[Saved entries]
########################################

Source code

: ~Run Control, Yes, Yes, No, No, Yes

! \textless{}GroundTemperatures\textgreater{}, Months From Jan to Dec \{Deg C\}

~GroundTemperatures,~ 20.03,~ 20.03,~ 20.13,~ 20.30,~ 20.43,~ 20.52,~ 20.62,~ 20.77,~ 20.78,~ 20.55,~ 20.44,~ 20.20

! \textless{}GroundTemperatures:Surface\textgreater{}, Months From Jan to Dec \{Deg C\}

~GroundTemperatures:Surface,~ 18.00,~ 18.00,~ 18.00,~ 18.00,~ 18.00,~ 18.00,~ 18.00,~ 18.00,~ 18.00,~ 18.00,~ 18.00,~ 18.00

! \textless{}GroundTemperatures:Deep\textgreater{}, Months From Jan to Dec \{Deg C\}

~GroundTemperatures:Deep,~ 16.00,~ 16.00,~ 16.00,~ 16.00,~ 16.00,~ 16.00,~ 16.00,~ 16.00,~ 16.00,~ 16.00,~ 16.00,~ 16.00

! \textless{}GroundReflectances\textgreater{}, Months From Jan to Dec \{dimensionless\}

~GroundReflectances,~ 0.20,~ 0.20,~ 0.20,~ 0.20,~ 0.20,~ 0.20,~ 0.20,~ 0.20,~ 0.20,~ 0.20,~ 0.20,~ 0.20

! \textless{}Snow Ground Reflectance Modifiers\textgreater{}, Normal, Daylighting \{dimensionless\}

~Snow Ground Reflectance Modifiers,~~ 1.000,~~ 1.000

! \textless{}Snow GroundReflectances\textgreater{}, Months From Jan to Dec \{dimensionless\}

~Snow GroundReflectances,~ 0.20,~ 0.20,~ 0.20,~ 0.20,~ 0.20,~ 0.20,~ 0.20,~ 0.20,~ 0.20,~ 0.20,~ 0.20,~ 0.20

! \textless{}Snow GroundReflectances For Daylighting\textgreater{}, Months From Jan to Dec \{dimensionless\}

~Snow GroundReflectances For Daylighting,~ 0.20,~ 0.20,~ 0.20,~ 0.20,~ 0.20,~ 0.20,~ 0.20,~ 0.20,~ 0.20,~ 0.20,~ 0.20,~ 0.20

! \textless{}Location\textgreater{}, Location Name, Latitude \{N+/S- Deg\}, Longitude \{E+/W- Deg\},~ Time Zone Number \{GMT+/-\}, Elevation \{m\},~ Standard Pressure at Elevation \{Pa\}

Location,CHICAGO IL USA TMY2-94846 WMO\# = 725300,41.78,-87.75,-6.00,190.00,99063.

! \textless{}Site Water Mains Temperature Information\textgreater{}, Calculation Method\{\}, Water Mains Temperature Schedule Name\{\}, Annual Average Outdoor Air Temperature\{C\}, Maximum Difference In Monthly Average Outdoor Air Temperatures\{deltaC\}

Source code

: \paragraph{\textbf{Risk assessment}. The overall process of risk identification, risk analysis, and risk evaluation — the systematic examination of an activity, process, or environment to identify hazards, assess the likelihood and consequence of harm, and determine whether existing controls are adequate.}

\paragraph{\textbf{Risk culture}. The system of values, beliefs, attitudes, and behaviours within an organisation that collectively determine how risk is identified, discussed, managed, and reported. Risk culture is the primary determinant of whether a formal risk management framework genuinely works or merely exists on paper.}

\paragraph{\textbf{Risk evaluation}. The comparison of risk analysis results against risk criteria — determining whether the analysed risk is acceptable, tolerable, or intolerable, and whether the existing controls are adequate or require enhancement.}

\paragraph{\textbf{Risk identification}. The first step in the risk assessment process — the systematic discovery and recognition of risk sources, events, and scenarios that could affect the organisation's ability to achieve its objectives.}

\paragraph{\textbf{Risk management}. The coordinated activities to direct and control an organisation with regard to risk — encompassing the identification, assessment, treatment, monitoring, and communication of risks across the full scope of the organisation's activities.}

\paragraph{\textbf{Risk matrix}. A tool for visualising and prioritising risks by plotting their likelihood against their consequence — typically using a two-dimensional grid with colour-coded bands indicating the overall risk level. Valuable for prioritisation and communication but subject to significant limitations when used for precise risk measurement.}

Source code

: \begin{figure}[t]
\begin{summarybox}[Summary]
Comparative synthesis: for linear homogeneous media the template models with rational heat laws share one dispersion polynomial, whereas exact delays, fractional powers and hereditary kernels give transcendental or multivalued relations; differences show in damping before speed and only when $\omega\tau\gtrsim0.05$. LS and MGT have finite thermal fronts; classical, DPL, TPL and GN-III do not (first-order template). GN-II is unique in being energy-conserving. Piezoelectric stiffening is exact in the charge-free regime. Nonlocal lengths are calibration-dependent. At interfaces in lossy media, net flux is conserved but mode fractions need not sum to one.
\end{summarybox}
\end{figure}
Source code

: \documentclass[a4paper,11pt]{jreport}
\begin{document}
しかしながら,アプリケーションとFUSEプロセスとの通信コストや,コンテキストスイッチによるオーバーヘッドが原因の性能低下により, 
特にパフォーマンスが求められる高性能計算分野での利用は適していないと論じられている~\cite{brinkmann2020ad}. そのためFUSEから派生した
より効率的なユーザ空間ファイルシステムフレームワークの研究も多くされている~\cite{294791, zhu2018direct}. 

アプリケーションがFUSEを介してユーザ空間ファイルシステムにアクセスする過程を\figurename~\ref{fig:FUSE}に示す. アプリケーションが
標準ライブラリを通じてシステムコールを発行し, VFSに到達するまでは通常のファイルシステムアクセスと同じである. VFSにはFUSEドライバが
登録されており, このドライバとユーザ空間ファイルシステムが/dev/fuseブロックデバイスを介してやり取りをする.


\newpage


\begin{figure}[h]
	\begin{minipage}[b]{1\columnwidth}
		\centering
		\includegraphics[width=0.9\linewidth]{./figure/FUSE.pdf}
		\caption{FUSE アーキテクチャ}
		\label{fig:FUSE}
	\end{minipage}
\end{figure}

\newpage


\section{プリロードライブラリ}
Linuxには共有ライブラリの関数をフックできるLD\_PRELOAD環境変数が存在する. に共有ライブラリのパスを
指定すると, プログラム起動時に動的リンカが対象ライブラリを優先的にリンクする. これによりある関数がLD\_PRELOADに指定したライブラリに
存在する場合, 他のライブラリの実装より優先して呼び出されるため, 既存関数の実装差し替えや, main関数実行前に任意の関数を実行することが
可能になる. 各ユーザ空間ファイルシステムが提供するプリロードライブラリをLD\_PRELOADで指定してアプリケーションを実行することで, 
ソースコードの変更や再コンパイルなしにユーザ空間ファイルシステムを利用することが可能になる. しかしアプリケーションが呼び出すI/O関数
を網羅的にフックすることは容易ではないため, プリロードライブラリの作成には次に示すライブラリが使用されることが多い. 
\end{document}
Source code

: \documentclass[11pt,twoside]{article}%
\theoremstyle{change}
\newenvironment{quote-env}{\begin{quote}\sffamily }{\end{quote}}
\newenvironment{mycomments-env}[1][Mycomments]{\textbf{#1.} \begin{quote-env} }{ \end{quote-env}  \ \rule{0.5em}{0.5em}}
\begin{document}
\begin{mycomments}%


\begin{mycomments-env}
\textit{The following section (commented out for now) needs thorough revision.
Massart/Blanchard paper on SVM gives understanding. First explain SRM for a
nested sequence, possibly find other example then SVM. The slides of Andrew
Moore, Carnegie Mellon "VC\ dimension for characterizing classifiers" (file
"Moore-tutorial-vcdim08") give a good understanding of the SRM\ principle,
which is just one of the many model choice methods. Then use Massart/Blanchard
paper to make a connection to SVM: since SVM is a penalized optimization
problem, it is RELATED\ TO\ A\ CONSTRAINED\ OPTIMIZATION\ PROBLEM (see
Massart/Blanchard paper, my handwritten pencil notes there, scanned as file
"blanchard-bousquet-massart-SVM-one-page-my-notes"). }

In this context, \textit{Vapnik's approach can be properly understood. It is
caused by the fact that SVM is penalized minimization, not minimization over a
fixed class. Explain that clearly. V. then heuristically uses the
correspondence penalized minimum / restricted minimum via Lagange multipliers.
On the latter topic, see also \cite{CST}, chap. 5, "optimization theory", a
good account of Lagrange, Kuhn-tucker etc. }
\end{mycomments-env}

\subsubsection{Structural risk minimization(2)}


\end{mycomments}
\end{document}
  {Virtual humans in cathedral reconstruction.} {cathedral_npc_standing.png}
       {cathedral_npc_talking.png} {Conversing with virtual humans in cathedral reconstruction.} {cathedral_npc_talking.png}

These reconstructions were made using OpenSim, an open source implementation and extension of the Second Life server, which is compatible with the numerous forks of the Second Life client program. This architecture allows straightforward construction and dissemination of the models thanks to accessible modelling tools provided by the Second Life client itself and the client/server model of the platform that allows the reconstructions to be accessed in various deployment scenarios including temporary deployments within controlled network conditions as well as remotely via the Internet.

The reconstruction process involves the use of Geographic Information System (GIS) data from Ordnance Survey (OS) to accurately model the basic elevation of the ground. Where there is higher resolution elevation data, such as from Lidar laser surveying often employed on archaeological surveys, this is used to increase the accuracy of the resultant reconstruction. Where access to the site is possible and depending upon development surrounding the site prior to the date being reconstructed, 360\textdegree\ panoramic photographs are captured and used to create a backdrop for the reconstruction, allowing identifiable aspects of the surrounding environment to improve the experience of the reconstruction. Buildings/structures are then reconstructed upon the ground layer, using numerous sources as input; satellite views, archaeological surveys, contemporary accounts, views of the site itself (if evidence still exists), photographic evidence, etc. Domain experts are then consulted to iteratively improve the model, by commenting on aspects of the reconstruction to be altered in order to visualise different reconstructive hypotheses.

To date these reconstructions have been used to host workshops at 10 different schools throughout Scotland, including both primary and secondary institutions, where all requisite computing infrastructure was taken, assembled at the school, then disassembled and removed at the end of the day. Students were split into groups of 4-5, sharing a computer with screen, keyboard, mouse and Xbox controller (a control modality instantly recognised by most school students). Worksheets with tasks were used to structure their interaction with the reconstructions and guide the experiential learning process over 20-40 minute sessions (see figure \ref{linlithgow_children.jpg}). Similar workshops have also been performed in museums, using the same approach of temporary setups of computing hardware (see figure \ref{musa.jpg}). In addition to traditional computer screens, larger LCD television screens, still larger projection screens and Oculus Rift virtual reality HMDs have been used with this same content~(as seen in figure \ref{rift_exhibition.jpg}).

########################################

**HOW TO COMPLETE THIS TASK:** What you return must be the lines above that run from the line with "ソースコードの変更や再コンパ" to the line with "with virtual humans", inclusive, each copied exactly.

**TASK RESULT:**
ソースコードの変更や再コンパイルなしにユーザ空間ファイルシステムを利用することが可能になる. しかしアプリケーションが呼び出すI/O関数
を網羅的にフックすることは容易ではないため, プリロードライブラリの作成には次に示すライブラリが使用されることが多い. 
\end{document}
Source code

: \documentclass[11pt,twoside]{article}%
\theoremstyle{change}
\newenvironment{quote-env}{\begin{quote}\sffamily }{\end{quote}}
\newenvironment{mycomments-env}[1][Mycomments]{\textbf{#1.} \begin{quote-env} }{ \end{quote-env}  \ \rule{0.5em}{0.5em}}
\begin{document}
\begin{mycomments}%


\begin{mycomments-env}
\textit{The following section (commented out for now) needs thorough revision.
Massart/Blanchard paper on SVM gives understanding. First explain SRM for a
nested sequence, possibly find other example then SVM. The slides of Andrew
Moore, Carnegie Mellon "VC\ dimension for characterizing classifiers" (file
"Moore-tutorial-vcdim08") give a good understanding of the SRM\ principle,
which is just one of the many model choice methods. Then use Massart/Blanchard
paper to make a connection to SVM: since SVM is a penalized optimization
problem, it is RELATED\ TO\ A\ CONSTRAINED\ OPTIMIZATION\ PROBLEM (see
Massart/Blanchard paper, my handwritten pencil notes there, scanned as file
"blanchard-bousquet-massart-SVM-one-page-my-notes"). }

In this context, \textit{Vapnik's approach can be properly understood. It is
caused by the fact that SVM is penalized minimization, not minimization over a
fixed class. Explain that clearly. V. then heuristically uses the
correspondence penalized minimum / restricted minimum via Lagange multipliers.
On the latter topic, see also \cite{CST}, chap. 5, "optimization theory", a
good account of Lagrange, Kuhn-tucker etc. }
\end{mycomments-env}

\subsubsection{Structural risk minimization(2)}


\end{mycomments}
\end{document}
  {Virtual humans in cathedral reconstruction.} {cathedral_npc_standing.png}
       {cathedral_npc_talking.png} {Conversing with virtual humans in cathedral reconstruction.} {cathedral_npc_talking.png}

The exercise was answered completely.